Posted by cubic_me on February 7, 2005, at 17:21:48
In reply to Re: i'm crazy. » mair, posted by lonelygal2 on February 7, 2005, at 16:36:19
> i think i'm too old to be wanting a family that cares... that i'm old enough to have to be responsible for myself and not need or rely on anyone... that some things i should just let go...
You are NEVER too old to want a family who cares - all of us want, and to some extent need this to function properly. For some people it may never happen, but it takes a lot of working through to accept this. Are there any more options you can try with regards to finding a new T? It sounds like you could do with a sounding board and another perspective at the moment.
>(and at this point it seems like it will be for forever before i get any stability in my life... in med school, with lots more training still awaiting me even after i graduate... and that i won't ever have a normal life anytime soon..

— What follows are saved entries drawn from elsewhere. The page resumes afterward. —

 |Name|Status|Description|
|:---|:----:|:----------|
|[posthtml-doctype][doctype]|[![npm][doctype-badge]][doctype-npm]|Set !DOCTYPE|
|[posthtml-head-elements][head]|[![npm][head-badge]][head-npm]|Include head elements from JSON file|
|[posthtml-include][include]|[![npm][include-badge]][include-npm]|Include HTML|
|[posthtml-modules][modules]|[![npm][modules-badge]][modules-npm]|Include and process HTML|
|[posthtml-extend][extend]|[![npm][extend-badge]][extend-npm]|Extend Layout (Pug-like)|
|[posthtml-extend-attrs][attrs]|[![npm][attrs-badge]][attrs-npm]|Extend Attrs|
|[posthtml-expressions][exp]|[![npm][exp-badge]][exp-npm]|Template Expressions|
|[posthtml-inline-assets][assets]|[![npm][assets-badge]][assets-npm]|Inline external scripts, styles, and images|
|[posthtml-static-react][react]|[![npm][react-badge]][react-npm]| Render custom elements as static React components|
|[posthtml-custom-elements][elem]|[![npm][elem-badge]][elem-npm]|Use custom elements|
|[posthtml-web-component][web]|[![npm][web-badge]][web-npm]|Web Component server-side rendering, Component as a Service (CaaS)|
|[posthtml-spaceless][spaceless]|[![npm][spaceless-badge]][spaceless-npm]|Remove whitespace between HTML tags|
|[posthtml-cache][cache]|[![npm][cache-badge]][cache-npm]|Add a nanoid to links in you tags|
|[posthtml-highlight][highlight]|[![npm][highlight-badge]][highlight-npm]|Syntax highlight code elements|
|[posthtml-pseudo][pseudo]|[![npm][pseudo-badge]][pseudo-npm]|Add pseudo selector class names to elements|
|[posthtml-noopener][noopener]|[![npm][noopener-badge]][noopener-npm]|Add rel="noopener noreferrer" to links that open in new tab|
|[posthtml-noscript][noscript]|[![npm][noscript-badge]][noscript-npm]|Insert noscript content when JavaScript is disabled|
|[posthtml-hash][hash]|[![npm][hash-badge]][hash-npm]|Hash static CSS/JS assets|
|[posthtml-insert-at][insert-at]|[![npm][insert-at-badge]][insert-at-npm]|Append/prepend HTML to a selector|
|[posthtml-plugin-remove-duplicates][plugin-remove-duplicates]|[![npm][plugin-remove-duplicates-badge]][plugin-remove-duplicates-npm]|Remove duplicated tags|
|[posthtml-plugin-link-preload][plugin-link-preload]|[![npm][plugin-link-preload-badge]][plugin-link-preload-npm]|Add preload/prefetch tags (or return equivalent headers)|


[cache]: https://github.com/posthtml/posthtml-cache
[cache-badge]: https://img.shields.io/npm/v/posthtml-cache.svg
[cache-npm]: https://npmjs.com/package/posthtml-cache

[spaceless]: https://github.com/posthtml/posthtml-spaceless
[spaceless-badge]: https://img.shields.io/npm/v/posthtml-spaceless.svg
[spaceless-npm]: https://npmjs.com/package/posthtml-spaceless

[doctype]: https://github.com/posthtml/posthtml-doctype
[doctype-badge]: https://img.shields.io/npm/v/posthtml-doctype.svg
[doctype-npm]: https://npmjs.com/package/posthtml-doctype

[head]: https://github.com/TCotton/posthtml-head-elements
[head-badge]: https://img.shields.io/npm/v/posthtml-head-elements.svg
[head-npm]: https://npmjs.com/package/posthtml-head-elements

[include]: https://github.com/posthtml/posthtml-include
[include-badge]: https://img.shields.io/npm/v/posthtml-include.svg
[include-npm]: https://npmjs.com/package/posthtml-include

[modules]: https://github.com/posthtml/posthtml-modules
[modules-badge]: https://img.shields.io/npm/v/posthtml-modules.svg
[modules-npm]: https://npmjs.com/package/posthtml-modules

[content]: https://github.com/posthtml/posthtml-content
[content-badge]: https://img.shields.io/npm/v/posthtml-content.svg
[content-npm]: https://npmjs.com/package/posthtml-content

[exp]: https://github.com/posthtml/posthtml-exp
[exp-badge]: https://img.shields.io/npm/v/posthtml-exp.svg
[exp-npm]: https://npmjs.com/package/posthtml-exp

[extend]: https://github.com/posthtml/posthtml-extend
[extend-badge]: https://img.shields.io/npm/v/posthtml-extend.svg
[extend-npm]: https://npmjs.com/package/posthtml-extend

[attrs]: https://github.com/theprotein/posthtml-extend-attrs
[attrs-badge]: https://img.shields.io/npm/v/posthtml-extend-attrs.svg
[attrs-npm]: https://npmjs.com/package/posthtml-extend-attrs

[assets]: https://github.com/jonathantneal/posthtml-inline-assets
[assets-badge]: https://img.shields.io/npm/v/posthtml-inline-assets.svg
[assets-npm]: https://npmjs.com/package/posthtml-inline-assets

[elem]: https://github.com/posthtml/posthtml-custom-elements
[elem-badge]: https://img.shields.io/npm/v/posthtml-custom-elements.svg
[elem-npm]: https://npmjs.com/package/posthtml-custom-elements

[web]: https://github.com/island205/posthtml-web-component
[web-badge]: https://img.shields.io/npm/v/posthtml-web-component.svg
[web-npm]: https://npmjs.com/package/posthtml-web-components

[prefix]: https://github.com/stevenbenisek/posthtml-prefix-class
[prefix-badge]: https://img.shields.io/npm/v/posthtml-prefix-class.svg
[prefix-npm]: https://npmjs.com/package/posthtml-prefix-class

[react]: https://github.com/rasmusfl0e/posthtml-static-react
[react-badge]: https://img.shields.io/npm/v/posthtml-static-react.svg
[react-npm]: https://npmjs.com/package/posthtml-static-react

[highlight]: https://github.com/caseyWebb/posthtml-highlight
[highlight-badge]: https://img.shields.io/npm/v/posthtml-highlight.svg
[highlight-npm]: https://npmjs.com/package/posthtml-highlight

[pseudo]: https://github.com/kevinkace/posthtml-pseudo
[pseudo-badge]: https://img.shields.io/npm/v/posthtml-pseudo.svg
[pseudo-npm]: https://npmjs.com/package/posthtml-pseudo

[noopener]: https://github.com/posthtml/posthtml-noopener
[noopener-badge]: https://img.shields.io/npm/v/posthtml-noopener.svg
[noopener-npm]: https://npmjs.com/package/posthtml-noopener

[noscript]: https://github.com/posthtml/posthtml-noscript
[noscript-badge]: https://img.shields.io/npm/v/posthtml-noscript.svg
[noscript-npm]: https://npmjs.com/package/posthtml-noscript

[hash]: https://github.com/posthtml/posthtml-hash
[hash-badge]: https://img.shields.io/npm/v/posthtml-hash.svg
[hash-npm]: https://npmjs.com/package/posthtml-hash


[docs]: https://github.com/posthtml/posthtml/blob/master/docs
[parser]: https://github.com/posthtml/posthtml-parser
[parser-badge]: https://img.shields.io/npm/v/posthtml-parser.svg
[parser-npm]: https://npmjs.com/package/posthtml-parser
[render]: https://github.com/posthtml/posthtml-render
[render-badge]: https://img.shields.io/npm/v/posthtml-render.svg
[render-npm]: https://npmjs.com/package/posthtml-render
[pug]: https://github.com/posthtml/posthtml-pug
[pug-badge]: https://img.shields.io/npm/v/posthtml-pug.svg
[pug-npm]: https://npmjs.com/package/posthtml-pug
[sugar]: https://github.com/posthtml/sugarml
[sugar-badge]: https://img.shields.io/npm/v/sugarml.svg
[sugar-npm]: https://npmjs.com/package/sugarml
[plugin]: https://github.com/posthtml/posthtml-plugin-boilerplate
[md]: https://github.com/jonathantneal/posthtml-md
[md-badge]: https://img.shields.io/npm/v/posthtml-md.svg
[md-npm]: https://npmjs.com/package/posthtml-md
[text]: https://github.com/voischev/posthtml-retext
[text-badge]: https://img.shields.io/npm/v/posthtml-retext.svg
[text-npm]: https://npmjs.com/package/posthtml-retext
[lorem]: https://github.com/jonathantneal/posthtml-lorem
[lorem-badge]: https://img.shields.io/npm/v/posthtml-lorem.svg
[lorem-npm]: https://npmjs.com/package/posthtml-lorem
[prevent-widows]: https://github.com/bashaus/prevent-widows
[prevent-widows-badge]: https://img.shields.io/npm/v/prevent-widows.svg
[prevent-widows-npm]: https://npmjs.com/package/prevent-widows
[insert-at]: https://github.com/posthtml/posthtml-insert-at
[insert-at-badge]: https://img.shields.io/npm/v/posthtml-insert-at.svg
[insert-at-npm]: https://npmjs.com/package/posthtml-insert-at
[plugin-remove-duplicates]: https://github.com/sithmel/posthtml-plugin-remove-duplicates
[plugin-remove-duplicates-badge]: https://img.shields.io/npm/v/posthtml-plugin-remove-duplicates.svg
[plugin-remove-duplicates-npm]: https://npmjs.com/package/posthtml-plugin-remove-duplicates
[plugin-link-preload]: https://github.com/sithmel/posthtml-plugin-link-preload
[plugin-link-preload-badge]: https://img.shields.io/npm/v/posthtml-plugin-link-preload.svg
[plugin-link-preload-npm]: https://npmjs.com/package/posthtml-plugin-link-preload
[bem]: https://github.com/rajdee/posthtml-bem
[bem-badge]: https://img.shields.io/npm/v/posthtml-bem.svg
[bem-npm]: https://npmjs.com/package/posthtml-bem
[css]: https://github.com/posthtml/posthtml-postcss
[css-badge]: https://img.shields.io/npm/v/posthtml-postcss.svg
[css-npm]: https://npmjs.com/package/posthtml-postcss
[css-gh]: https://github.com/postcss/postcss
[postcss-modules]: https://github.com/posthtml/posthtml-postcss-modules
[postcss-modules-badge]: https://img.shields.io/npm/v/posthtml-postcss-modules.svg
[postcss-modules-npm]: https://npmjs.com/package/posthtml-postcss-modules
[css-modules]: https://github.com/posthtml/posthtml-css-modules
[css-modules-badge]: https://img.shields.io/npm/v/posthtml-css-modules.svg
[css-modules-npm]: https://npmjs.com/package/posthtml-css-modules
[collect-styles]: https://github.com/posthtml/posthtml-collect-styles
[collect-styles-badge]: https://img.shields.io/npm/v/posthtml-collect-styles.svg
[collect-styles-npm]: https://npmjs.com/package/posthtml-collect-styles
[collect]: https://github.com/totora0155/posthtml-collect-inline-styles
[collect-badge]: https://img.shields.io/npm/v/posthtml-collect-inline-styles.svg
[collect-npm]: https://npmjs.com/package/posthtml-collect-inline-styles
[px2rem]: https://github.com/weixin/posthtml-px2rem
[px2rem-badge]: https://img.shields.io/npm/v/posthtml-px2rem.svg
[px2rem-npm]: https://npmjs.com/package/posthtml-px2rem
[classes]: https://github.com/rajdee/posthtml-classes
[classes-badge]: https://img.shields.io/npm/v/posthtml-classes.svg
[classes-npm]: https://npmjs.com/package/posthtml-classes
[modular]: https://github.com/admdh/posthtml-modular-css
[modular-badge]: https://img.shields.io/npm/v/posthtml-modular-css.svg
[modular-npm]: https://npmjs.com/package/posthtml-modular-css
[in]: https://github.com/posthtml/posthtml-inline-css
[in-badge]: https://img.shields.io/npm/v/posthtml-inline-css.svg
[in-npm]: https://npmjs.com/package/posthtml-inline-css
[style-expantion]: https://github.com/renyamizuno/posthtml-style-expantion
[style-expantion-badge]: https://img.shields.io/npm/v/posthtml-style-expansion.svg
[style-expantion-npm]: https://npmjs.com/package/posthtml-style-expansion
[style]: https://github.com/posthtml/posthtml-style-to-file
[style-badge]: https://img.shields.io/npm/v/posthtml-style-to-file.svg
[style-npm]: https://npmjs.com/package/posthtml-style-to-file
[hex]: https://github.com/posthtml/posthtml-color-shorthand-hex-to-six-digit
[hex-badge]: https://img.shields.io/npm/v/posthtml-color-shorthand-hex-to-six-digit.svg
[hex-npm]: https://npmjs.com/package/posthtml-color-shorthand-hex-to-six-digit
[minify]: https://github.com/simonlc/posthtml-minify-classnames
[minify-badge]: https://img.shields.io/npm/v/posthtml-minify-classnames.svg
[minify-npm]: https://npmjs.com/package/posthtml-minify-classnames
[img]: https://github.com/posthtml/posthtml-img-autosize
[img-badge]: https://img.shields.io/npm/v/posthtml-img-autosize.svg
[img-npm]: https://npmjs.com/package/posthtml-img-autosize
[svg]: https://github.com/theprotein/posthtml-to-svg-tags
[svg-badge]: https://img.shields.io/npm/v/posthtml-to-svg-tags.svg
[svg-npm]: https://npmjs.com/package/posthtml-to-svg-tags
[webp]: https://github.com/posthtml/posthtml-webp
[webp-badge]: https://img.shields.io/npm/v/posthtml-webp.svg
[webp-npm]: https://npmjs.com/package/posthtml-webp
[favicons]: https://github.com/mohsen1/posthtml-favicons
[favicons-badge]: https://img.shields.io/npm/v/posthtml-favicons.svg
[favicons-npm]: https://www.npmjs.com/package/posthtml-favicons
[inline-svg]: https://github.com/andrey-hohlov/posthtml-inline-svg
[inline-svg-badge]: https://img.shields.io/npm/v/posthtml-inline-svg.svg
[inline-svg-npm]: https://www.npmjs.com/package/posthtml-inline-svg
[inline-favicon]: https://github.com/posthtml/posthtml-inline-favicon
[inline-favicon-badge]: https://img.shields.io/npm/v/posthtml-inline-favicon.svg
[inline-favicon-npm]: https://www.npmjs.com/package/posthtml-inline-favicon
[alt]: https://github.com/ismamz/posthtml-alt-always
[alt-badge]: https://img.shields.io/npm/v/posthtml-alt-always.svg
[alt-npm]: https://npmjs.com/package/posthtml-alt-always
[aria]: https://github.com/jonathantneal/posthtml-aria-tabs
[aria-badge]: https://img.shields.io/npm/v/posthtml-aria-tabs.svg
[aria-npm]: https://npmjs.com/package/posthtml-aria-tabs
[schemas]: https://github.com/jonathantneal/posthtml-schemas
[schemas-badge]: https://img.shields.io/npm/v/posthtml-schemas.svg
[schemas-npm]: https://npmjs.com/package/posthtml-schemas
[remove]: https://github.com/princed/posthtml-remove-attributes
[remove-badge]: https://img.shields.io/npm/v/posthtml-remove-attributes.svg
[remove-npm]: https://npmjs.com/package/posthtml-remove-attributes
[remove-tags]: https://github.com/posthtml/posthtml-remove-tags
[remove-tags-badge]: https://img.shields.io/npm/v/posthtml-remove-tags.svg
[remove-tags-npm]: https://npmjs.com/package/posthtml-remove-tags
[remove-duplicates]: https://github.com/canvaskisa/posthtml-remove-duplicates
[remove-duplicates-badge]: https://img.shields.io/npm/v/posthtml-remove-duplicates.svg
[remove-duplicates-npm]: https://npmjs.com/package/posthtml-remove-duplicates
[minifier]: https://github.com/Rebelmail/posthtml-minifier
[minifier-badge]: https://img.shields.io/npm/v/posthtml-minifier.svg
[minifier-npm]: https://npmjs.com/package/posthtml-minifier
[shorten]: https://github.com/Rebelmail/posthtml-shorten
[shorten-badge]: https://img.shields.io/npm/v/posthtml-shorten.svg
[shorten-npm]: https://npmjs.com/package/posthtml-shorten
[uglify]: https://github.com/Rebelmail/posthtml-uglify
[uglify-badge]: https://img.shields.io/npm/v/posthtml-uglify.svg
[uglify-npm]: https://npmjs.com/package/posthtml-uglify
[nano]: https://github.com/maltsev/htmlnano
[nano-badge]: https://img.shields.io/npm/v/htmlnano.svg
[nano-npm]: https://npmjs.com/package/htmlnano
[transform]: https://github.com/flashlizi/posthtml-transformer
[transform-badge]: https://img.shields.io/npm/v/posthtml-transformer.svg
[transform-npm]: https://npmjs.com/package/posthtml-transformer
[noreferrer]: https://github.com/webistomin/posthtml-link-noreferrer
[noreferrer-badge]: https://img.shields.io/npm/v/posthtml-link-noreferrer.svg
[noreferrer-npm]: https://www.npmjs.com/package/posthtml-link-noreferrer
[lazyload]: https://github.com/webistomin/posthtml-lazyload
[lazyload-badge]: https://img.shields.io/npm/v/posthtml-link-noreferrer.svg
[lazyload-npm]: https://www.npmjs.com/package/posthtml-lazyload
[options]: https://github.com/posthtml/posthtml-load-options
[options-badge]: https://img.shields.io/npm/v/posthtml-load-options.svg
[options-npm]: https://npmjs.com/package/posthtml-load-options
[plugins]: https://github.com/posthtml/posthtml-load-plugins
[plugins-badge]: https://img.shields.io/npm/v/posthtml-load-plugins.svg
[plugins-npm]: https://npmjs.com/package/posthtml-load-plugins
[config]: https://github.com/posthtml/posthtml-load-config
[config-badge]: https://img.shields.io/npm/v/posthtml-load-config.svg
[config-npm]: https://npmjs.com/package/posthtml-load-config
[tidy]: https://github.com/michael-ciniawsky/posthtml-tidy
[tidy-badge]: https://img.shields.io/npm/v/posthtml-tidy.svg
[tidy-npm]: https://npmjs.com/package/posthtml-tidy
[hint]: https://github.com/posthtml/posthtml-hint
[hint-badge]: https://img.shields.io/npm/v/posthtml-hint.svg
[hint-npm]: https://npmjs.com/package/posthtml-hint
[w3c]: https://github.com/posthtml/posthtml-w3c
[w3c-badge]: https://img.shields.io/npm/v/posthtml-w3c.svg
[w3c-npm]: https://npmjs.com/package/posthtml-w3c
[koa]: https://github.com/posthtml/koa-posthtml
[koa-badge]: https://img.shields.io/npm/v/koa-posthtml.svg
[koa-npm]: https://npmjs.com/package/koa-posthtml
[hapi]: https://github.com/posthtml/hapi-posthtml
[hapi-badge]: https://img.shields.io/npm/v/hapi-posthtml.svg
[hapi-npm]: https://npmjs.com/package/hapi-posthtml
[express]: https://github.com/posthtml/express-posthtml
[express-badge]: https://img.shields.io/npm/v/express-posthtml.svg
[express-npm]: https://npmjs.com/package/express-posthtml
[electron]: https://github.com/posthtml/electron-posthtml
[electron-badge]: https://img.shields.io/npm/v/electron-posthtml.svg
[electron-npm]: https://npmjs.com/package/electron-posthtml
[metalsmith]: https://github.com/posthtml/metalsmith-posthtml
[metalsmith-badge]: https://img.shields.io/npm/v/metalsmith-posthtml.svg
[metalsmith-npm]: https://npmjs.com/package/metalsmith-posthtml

LG, I'm in med school too, and I know how hard it can be sometimes when there seems no end to the stress, the workload etc, and everyone seems to be able to deal with it. The truth is you're not alone in this ok? Being stable seems a long way off, but it will happen, and the journey will get easier. I know that's really hard to believe when you are in the place you are now (to believe what I just said I have to be having a 'good' day).
Is there any chance you could take a year out to do something different and sort things out in your mind? Or would you just feel like that was prolonging the process? I'm taking this year out to do another degree, and it is *really* helping me to put things in perspective before I am on the wards 24/7.